◆ **EXERCISE AIM**: Where the word "title" occurs in a line of the listing below, copy that line.

◆ **INPUT DATA**:

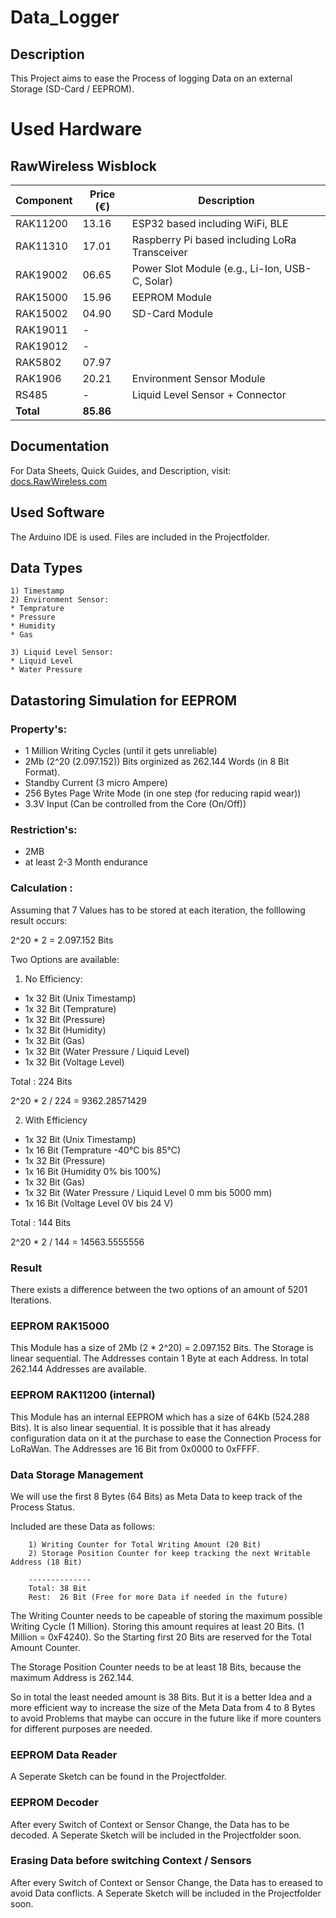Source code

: # Data_Logger

## Description

This Project aims to ease the Process of logging Data on an external Storage (SD-Card / EEPROM).

# Used Hardware

## RawWireless Wisblock

| Component  | Price (€) | Description                                  |
|------------|-----------|----------------------------------------------|
| RAK11200   | 13.16     | ESP32 based including WiFi, BLE              |
| RAK11310   | 17.01     | Raspberry Pi based including LoRa Transceiver |
| RAK19002   | 06.65     | Power Slot Module (e.g., Li-Ion, USB-C, Solar) |
| RAK15000   | 15.96     | EEPROM Module                                |
| RAK15002   | 04.90     | SD-Card Module                               |
| RAK19011   | -         |                                              |
| RAK19012   | -         |                                              |
| RAK5802    | 07.97     |                                              |
| RAK1906    | 20.21     | Environment Sensor Module                    |
| RS485      | -         | Liquid Level Sensor + Connector              |
| **Total**  | **85.86** |                                              |

## Documentation

For Data Sheets, Quick Guides, and Description, visit:  
[docs.RawWireless.com](https://docs.RawWireless.com)



## Used Software

The Arduino IDE is used.
Files are included in the Projectfolder.

## Data Types
    1) Timestamp
    2) Environment Sensor:
    * Temprature
    * Pressure
    * Humidity
    * Gas

    3) Liquid Level Sensor:
    * Liquid Level
    * Water Pressure


## Datastoring Simulation for EEPROM

### Property's:
- 1 Million Writing Cycles (until it gets unreliable)
- 2Mb (2^20 (2.097.152)) Bits orginized as 262.144 Words (in 8 Bit Format).
- Standby Current (3 micro Ampere)
- 256 Bytes Page Write Mode (in one step (for reducing rapid wear))
- 3.3V Input (Can be controlled from the Core (On/Off))

### Restriction's: 
- 2MB
- at least 2-3 Month endurance

### Calculation :
Assuming that 7 Values has to be stored at each iteration, the folllowing result occurs:

2^20 * 2 = 2.097.152 Bits

Two Options are available:

1) No Efficiency:

- 1x 32 Bit (Unix Timestamp)
- 1x 32 Bit (Temprature)
- 1x 32 Bit (Pressure)
- 1x 32 Bit (Humidity)
- 1x 32 Bit (Gas)
- 1x 32 Bit (Water Pressure / Liquid Level)
- 1x 32 Bit (Voltage Level)

Total : 224 Bits

2^20 * 2 / 224 = 9362.28571429


2) With Efficiency

- 1x 32 Bit (Unix Timestamp)
- 1x 16 Bit (Temprature -40°C bis 85°C)
- 1x 32 Bit (Pressure)
- 1x 16 Bit (Humidity 0% bis 100%)
- 1x 32 Bit (Gas)
- 1x 32 Bit (Water Pressure / Liquid Level 0 mm bis 5000 mm)
- 1x 16 Bit (Voltage Level 0V bis 24 V)

Total : 144 Bits

2^20 * 2 / 144 = 14563.5555556


### Result

There exists a difference between the two options of an amount of 5201 Iterations.

### EEPROM RAK15000 

This Module has a size of 2Mb (2 * 2^20) = 2.097.152 Bits.
The Storage is linear sequential.
The Addresses contain 1 Byte at each Address.
In total 262.144 Addresses are available.

### EEPROM RAK11200 (internal)

This Module has an internal EEPROM which has a size of 64Kb (524.288 Bits).
It is also linear sequential.
It is possible that it has already configuration data on it at the purchase to ease the Connection Process for LoRaWan.
The Addresses are 16 Bit from 0x0000 to 0xFFFF.

### Data Storage Management

We will use the first 8 Bytes (64 Bits) as Meta Data to keep track of the Process Status.

Included are these Data as follows: 

        1) Writing Counter for Total Writing Amount (20 Bit) 
        2) Storage Position Counter for keep tracking the next Writable Address (18 Bit)

        --------------
        Total: 38 Bit
        Rest:  26 Bit (Free for more Data if needed in the future) 


The Writing Counter needs to be capeable of storing the maximum possible Writing Cycle (1 Million).
Storing this amount requires at least 20 Bits. (1 Million = 0xF4240).
So the Starting first 20 Bits are reserved for the Total Amount Counter.

The Storage Position Counter needs to be at least 18 Bits, because the maximum Address is 262.144.

So in total the least needed amount is 38 Bits.
But it is a better Idea and a more efficient way to increase the size of the Meta Data from 4 to 8 Bytes to avoid Problems that maybe can occure in the future like if more counters for different purposes are needed.

### EEPROM Data Reader

A Seperate Sketch can be found in the Projectfolder.


### EEPROM Decoder

After every Switch of Context or Sensor Change, the Data has to be decoded.
A Seperate Sketch will be included in the Projectfolder soon.



### Erasing Data before switching Context / Sensors

After every Switch of Context or Sensor Change, the Data has to ereased to avoid Data conflicts.
A Seperate Sketch will be included in the Projectfolder soon.

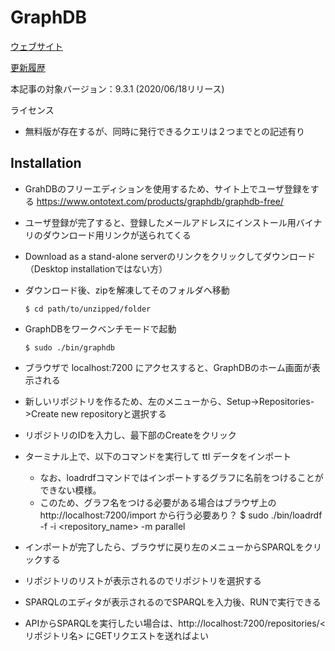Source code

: # GraphDB

[ウェブサイト](https://www.ontotext.com/products/graphdb/)
   
[更新履歴](http://graphdb.ontotext.com/documentation/free/release-notes.html)

本記事の対象バージョン：9.3.1 (2020/06/18リリース)

ライセンス
 * 無料版が存在するが、同時に発行できるクエリは２つまでとの記述有り


## Installation
 * GrahDBのフリーエディションを使用するため、サイト上でユーザ登録をする https://www.ontotext.com/products/graphdb/graphdb-free/
 * ユーザ登録が完了すると、登録したメールアドレスにインストール用バイナリのダウンロード用リンクが送られてくる
 * Download as a stand-alone serverのリンクをクリックしてダウンロード（Desktop installationではない方）
 * ダウンロード後、zipを解凍してそのフォルダへ移動

       $ cd path/to/unzipped/folder

 * GraphDBをワークベンチモードで起動

       $ sudo ./bin/graphdb

 * ブラウザで localhost:7200 にアクセスすると、GraphDBのホーム画面が表示される
 
 * 新しいリポジトリを作るため、左のメニューから、Setup->Repositories->Create new repositoryと選択する
 * リポジトリのIDを入力し、最下部のCreateをクリック
 * ターミナル上で、以下のコマンドを実行して ttl データをインポート
   * なお、loadrdfコマンドではインポートするグラフに名前をつけることができない模様。
   * このため、グラフ名をつける必要がある場合はブラウザ上のhttp://localhost:7200/import から行う必要あり？
       $ sudo ./bin/loadrdf -f -i <repository_name> -m parallel <path to dataset>

 * インポートが完了したら、ブラウザに戻り左のメニューからSPARQLをクリックする
 * リポジトリのリストが表示されるのでリポジトリを選択する
 * SPARQLのエディタが表示されるのでSPARQLを入力後、RUNで実行できる
 * APIからSPARQLを実行したい場合は、http://localhost:7200/repositories/<リポジトリ名> にGETリクエストを送ればよい
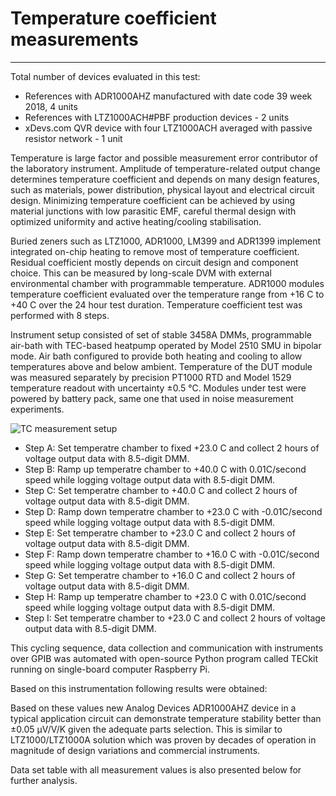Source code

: # Temperature coefficient measurements
---

Total number of devices evaluated in this test:

* References with ADR1000AHZ manufactured with date code 39 week 2018, 4 units
* References with LTZ1000ACH#PBF production devices - 2 units
* xDevs.com QVR device with four LTZ1000ACH averaged with passive resistor network - 1 unit

Temperature is large factor and possible measurement error contributor of the laboratory instrument. Amplitude of temperature-related output change determines temperature coefficient and depends on many design features, such as materials, power distribution, physical layout and electrical circuit design. Minimizing temperature coefficient can be achieved by using material junctions with low parasitic EMF, careful thermal design with optimized uniformity and active heating/cooling stabilisation.

Buried zeners such as LTZ1000, ADR1000, LM399 and ADR1399 implement integrated on-chip heating to remove most of temperature coefficient. Residual coefficient mostly depends on circuit design and component choice. This can be measured by long-scale DVM with external environmental chamber with programmable temperature. ADR1000 modules temperature coefficient evaluated over the temperature range from +16 C to +40 C over the 24 hour test duration. Temperature coefficient test was performed with 8 steps. 

Instrument setup consisted of set of stable 3458A DMMs, programmable air-bath with TEC-based heatpump operated by Model 2510 SMU in bipolar mode. Air bath configured to provide both heating and cooling to allow temperatures above and below ambient. Temperature of the DUT module was measured separately by precision PT1000 RTD and Model 1529 temperature readout with uncertainty &plusmn;0.5 &deg;C. Modules under test were powered by battery pack, same one that used in noise measurement experiments.

![TC measurement setup](https://xdevs.com/doc/xDevs.com/QVRA/tc_setup_blk.png)

* Step A: Set temperatre chamber to fixed +23.0 C and collect 2 hours of voltage output data with 8.5-digit DMM.
* Step B: Ramp up temperatre chamber to +40.0 C with 0.01C/second speed while logging voltage output data with 8.5-digit DMM.
* Step C: Set temperatre chamber to +40.0 C and collect 2 hours of voltage output data with 8.5-digit DMM.
* Step D: Ramp down temperatre chamber to +23.0 C with -0.01C/second speed while logging voltage output data with 8.5-digit DMM.
* Step E: Set temperatre chamber to +23.0 C and collect 2 hours of voltage output data with 8.5-digit DMM.
* Step F: Ramp down temperatre chamber to +16.0 C with -0.01C/second speed while logging voltage output data with 8.5-digit DMM.
* Step G: Set temperatre chamber to +16.0 C and collect 2 hours of voltage output data with 8.5-digit DMM.
* Step H: Ramp up temperatre chamber to +23.0 C with 0.01C/second speed while logging voltage output data with 8.5-digit DMM.
* Step I: Set temperatre chamber to +23.0 C and collect 2 hours of voltage output data with 8.5-digit DMM.

This cycling sequence, data collection and communication with instruments over GPIB was automated with open-source Python program called TECkit running on single-board computer Raspberry Pi. 

Based on this instrumentation following results were obtained:

Based on these values new Analog Devices ADR1000AHZ device in a typical application circuit can demonstrate temperature stability better than &plusmn;0.05 &micro;V/V/K given the adequate parts selection. This is similar to LTZ1000/LTZ1000A solution which was proven by decades of operation in magnitude of design variations and commercial instruments.

Data set table with all measurement values is also presented below for further analysis. 

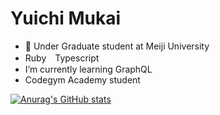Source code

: # Yuichi Mukai

- 📝 Under Graduate student at Meiji University
- Ruby　Typescript
- I’m currently learning GraphQL 
- Codegym Academy student

[![Anurag's GitHub stats](https://github-readme-stats.vercel.app/api?username=yuichimukai&theme=nightowl)](https://github.com/anuraghazra/github-readme-stats)
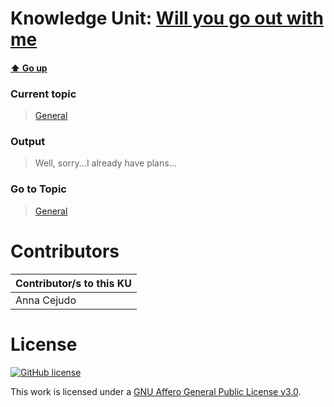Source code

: # Knowledge Unit: [Will you go out with me](../../knowledge_units/general/will-you-go-out-with-me.md)

#### [:arrow_up: Go up](../../topics/general.md)
### Current topic
> [General](../../topics/general.md)
### Output
> Well, sorry...I already have plans...
### Go to Topic
> [General](../../topics/general.md)


# Contributors

| Contributor/s to this KU |
| - | 
| Anna Cejudo |

# License
[![GitHub license](https://img.shields.io/github/license/inbrainz/cerebro)](https://github.com/inbrainz/cerebro/blob/master/LICENSE)

This work is licensed under a [GNU Affero General Public License v3.0](https://www.gnu.org/licenses/agpl-3.0.txt).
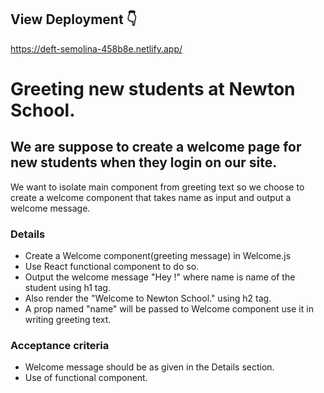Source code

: ## View Deployment :point_down:
https://deft-semolina-458b8e.netlify.app/

# Greeting new students at Newton School.
## We are suppose to create a welcome page for new students when they login on our site.
We want to isolate main component from greeting text so we choose to create a welcome component that takes name as input and output a welcome message.


### Details
- Create a Welcome component(greeting  message) in Welcome.js 
- Use React functional component to do so.
- Output the welcome message "Hey <name>!" where name is name of the student using h1 tag.
- Also render the "Welcome to Newton School." using h2 tag.
- A prop named "name" will be passed to Welcome component use it in writing greeting text.

### Acceptance criteria
- Welcome message should be as given in the Details section.
- Use of functional component.
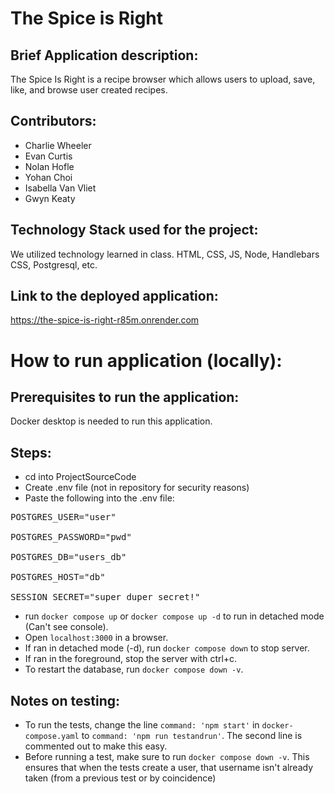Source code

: # The Spice is Right

## Brief Application description:
The Spice Is Right is a recipe browser which allows users to upload, save, like, and browse user created recipes.
## Contributors:
- Charlie Wheeler
- Evan Curtis
- Nolan Hofle
- Yohan Choi
- Isabella Van Vliet
- Gwyn Keaty
## Technology Stack used for the project:
We utilized technology learned in class. HTML, CSS, JS, Node, Handlebars CSS, Postgresql, etc.
## Link to the deployed application:
https://the-spice-is-right-r85m.onrender.com

# How to run application (locally):

## Prerequisites to run the application:
Docker desktop is needed to run this application.

## Steps:
- cd into ProjectSourceCode
- Create .env file (not in repository for security reasons)
- Paste the following into the .env file:
<pre>POSTGRES_USER="user" <br>
POSTGRES_PASSWORD="pwd" <br>
POSTGRES_DB="users_db" <br>
POSTGRES_HOST="db" <br>
SESSION_SECRET="super duper secret!"</pre>
- run `docker compose up` or `docker compose up -d` to run in detached mode (Can't see console).
- Open `localhost:3000` in a browser.
- If ran in detached mode (-d), run `docker compose down` to stop server.
- If ran in the foreground, stop the server with ctrl+c.
- To restart the database, run `docker compose down -v`.

## Notes on testing:
- To run the tests, change the line `command: 'npm start'` in `docker-compose.yaml` to `command: 'npm run testandrun'`. The second line is commented out to make this easy.
- Before running a test, make sure to run `docker compose down -v`. This ensures that when the tests create a user, that username isn't already taken (from a previous test or by coincidence)
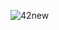 ![42new](https://github.com/anjinhogustavo/42-Piscine/assets/98332278/3ccca3e6-f3cc-40dd-a442-9c6b8fbc793b)
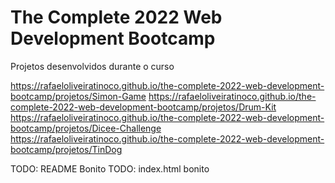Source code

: # The Complete 2022 Web Development Bootcamp
Projetos desenvolvidos durante o curso

https://rafaeloliveiratinoco.github.io/the-complete-2022-web-development-bootcamp/projetos/Simon-Game
https://rafaeloliveiratinoco.github.io/the-complete-2022-web-development-bootcamp/projetos/Drum-Kit
https://rafaeloliveiratinoco.github.io/the-complete-2022-web-development-bootcamp/projetos/Dicee-Challenge
https://rafaeloliveiratinoco.github.io/the-complete-2022-web-development-bootcamp/projetos/TinDog

TODO: README Bonito
TODO: index.html bonito
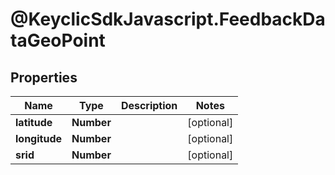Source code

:# @KeyclicSdkJavascript.FeedbackDataGeoPoint

## Properties
Name | Type | Description | Notes
------------ | ------------- | ------------- | -------------
**latitude** | **Number** |  | [optional] 
**longitude** | **Number** |  | [optional] 
**srid** | **Number** |  | [optional] 


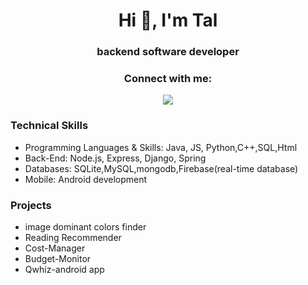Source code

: <h1 align="center">Hi 👋, I'm Tal</h1>
<h3 align="center">backend software developer</h3>

<h3 align="center">Connect with me:</h3>
<p align="center">
<a href="https://linkedin.com/in/tal-hadad-794108162" target="blank"><img src="https://skillicons.dev/icons?i=linkedin"></a>
</p>



<div class="card rounded_edges">
		<div class="lists_container">
		<div class="technical_list_container rounded_edges">
			<h3 class="list_title title">Technical Skills</h3>
			<ul>
			<li><span class="prefix">Programming Languages & Skills: </span>Java, JS, Python,C++,SQL,Html</li>
			<li><span class="prefix">Back-End: </span>Node.js, Express, Django, Spring</li>
			<li><span class="prefix">Databases:</span> SQLite,MySQL,mongodb,Firebase(real-time database)</li>
			<li><span class="prefix">Mobile: </span>Android development</li>
			</ul>
		</div>
		<div class="projects_list_container rounded_edges">
			<h3 class="list_title title">Projects</h3>
			<ul>
			<li>image dominant colors finder</li>
			<li>Reading Recommender</li>
			<li>Cost-Manager</li>
			<li>Budget-Monitor</li>
			<li>Qwhiz-android app</li>
			</ul>
		</div>
		</div>
	</div>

◆ **ANSWER FOR THE TASK**:
			<h3 class="list_title title">Technical Skills</h3>
			<h3 class="list_title title">Projects</h3>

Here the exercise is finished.